I can't blame them. The costs are high and the team has to be willing to accept the cost. The cost to make the changes. The cost to take the risks. The costs to code review a much larger change due to the transformation. The costs to add or update testing. They have to be supported in this process and not told how smart developers 10 years ago wrote that so it must have been for a reason. If those developers were so smart, they might have thought about writing a comment explaining why they did something that looks absolutely crazy or that a future developer can't understand by simply reading it.

You could talk about how they were following patterns and at the time everyone understood those patterns. Well, then I should have documents on those patterns and I should be able to review those every year to determine if they are still state of the art. But the decay has already kicked in. The documents are gone, the developers who wrote the code don't remember themselves what they wrote or what those patterns mean anymore. Everyone has moved on, but the code hasn't been given the same option. Your costs for that code are increasing exponentially and there is no better time than now to understand it and evolve it to avoid larger costs in the future.

We should also all agree that we are now better than ourselves 10 years ago and its time to let the past go. Assume that we made a mistake back then and see if it needs correcting. If so, correct it. If not, then good job, that bit of code has lived another year.

If you are afraid of the code, then that is even more reason to go after it. I often here things like, "We don't know what might break." Really? That is an acceptable reason? Lack of understanding is something we accept in our industry as a reason to put yellow tape around an area and declare it off limits. Nope. Not a valid reason.

The next argument in this series is that the code is "going away". If its "going away", then who is doing that? Because code doesn't go anywhere by itself. And deleting some code is still an action that a developer has to perform. This is almost always another manifestation of fear towards the code. By noting it will "go away" you defer the decision of what to do with that code. And in software, since teams change all the time, maybe you won't even own the code when the decision is has to be made.

Conclusion

When it comes to evolving your code to the state of the art don't be a blocker. Accept that there are better ways to do whatever you did in the past and always try to be truthful when computing the value proposition when you decide not to upgrade a piece of code. Document that decision well and include a reasoning around what additional conditions would have swung your decision (you owe it to your future self). Schedule a reevaluation of the decision for some time in the future and see if decisions have changed. The worst case is you lose the analysis and the cost of analysis becomes exponential as well. If that happens you will surely cement that decay into place for a long time.

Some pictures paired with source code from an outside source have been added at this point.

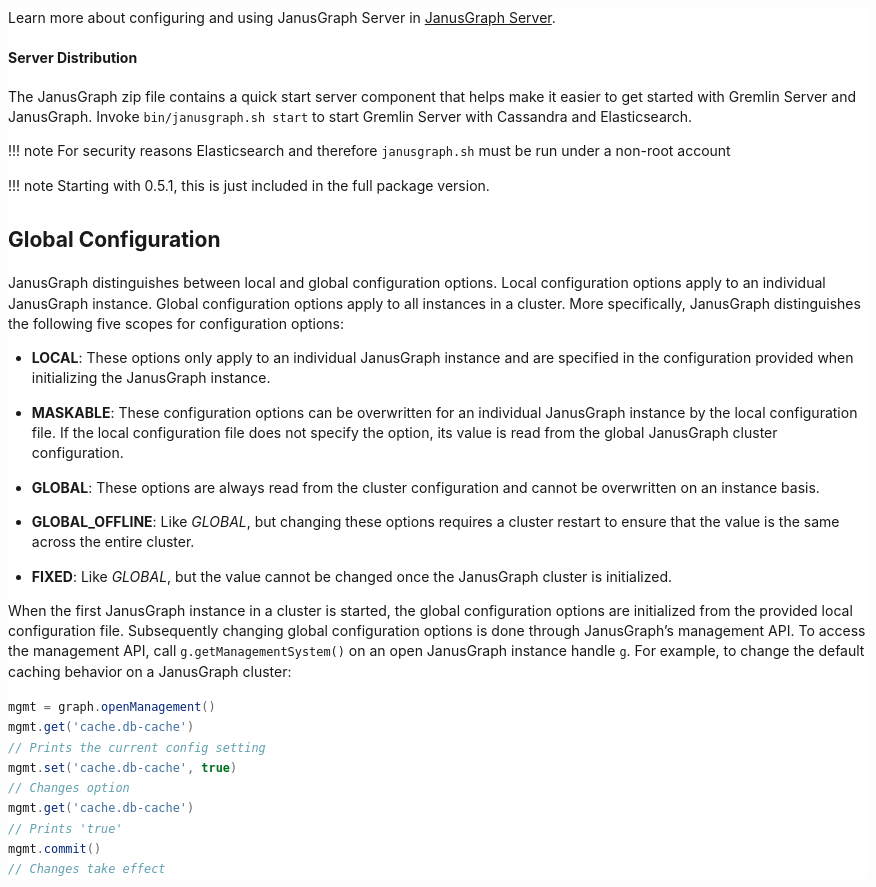 Learn more about configuring and using JanusGraph Server in [JanusGraph Server](../operations/server.md).

#### Server Distribution

The JanusGraph zip file contains a quick start server component that
helps make it easier to get started with Gremlin Server and JanusGraph.
Invoke `bin/janusgraph.sh start` to start Gremlin Server with Cassandra
and Elasticsearch.

!!! note
    For security reasons Elasticsearch and therefore `janusgraph.sh` must
    be run under a non-root account

!!! note
    Starting with 0.5.1, this is just included in the full package version.

## Global Configuration

JanusGraph distinguishes between local and global configuration options.
Local configuration options apply to an individual JanusGraph instance.
Global configuration options apply to all instances in a cluster. More
specifically, JanusGraph distinguishes the following five scopes for
configuration options:

-   **LOCAL**: These options only apply to an individual JanusGraph
    instance and are specified in the configuration provided when
    initializing the JanusGraph instance.

-   **MASKABLE**: These configuration options can be overwritten for an
    individual JanusGraph instance by the local configuration file. If
    the local configuration file does not specify the option, its value
    is read from the global JanusGraph cluster configuration.

-   **GLOBAL**: These options are always read from the cluster
    configuration and cannot be overwritten on an instance basis.

-   **GLOBAL\_OFFLINE**: Like *GLOBAL*, but changing these options
    requires a cluster restart to ensure that the value is the same
    across the entire cluster.

-   **FIXED**: Like *GLOBAL*, but the value cannot be changed once the
    JanusGraph cluster is initialized.

When the first JanusGraph instance in a cluster is started, the global
configuration options are initialized from the provided local
configuration file. Subsequently changing global configuration options
is done through JanusGraph’s management API. To access the management
API, call `g.getManagementSystem()` on an open JanusGraph instance
handle `g`. For example, to change the default caching behavior on a
JanusGraph cluster:
```groovy
mgmt = graph.openManagement()
mgmt.get('cache.db-cache')
// Prints the current config setting
mgmt.set('cache.db-cache', true)
// Changes option
mgmt.get('cache.db-cache')
// Prints 'true'
mgmt.commit()
// Changes take effect
```
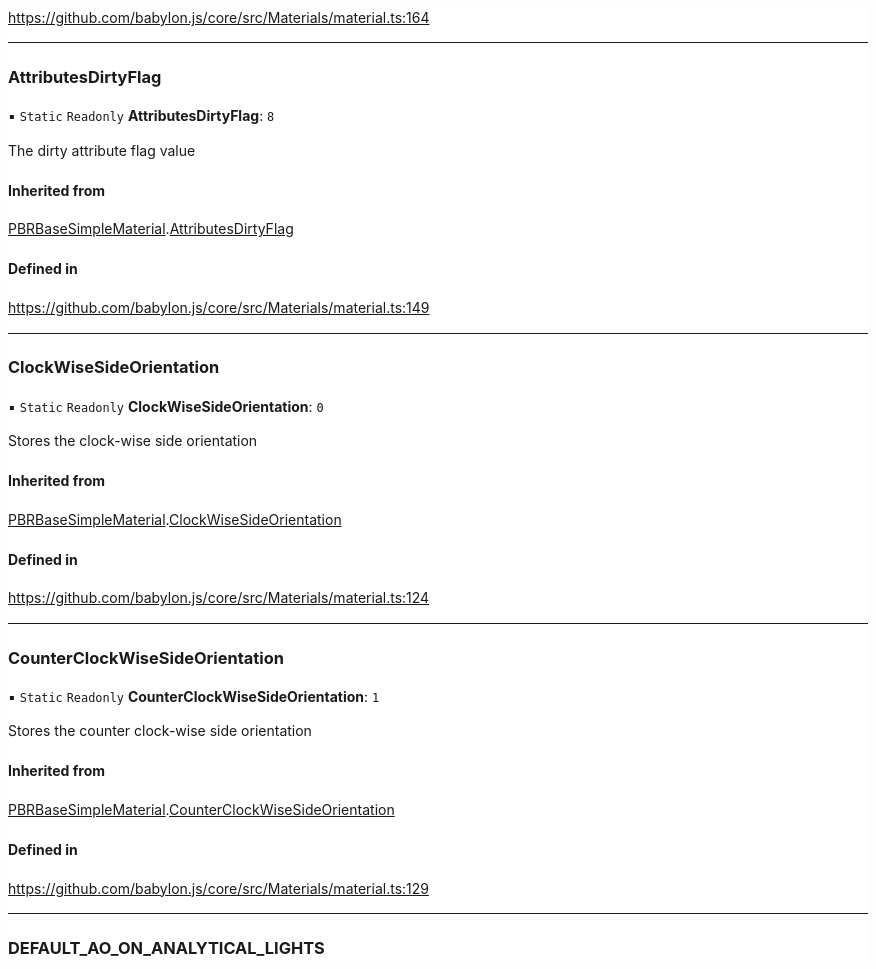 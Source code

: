 https://github.com/babylon.js/core/src/Materials/material.ts:164

___

### AttributesDirtyFlag

▪ `Static` `Readonly` **AttributesDirtyFlag**: ``8``

The dirty attribute flag value

#### Inherited from

[PBRBaseSimpleMaterial](PBRBaseSimpleMaterial.md).[AttributesDirtyFlag](PBRBaseSimpleMaterial.md#attributesdirtyflag)

#### Defined in

https://github.com/babylon.js/core/src/Materials/material.ts:149

___

### ClockWiseSideOrientation

▪ `Static` `Readonly` **ClockWiseSideOrientation**: ``0``

Stores the clock-wise side orientation

#### Inherited from

[PBRBaseSimpleMaterial](PBRBaseSimpleMaterial.md).[ClockWiseSideOrientation](PBRBaseSimpleMaterial.md#clockwisesideorientation)

#### Defined in

https://github.com/babylon.js/core/src/Materials/material.ts:124

___

### CounterClockWiseSideOrientation

▪ `Static` `Readonly` **CounterClockWiseSideOrientation**: ``1``

Stores the counter clock-wise side orientation

#### Inherited from

[PBRBaseSimpleMaterial](PBRBaseSimpleMaterial.md).[CounterClockWiseSideOrientation](PBRBaseSimpleMaterial.md#counterclockwisesideorientation)

#### Defined in

https://github.com/babylon.js/core/src/Materials/material.ts:129

___

### DEFAULT\_AO\_ON\_ANALYTICAL\_LIGHTS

Try to avoid having your ego or the ego's of other make decisions about the quality of code from 10, 5 or even 2 years ago. Tech is one of the fastest evolving industries and it is a self reinforcing process. As individuals it is hard to keep up with this evolution and so we let our own biases and our own history slow advancement when the best thing we can do is getting out of the way of progress. Our experience is still extremely valuable, but we have to apply it towards the right problems. Ensuring that old code stays old is not one of them.

Cleaning up the decay can be part of the culture of your team, it can be part of the process, it can be rewarded or it can just be a dirty job that nobody wants to do. How much decay you have in your system will be entirely dependent on how well you articulate the importance of cleaning it up. The distance between state of the art and state of decay can be measured in months so it can't be ignored. You probably have more decay than you think and if you don't have a process in place to identify it and allocate resources to fix it, it is probably costing you far more than you realize.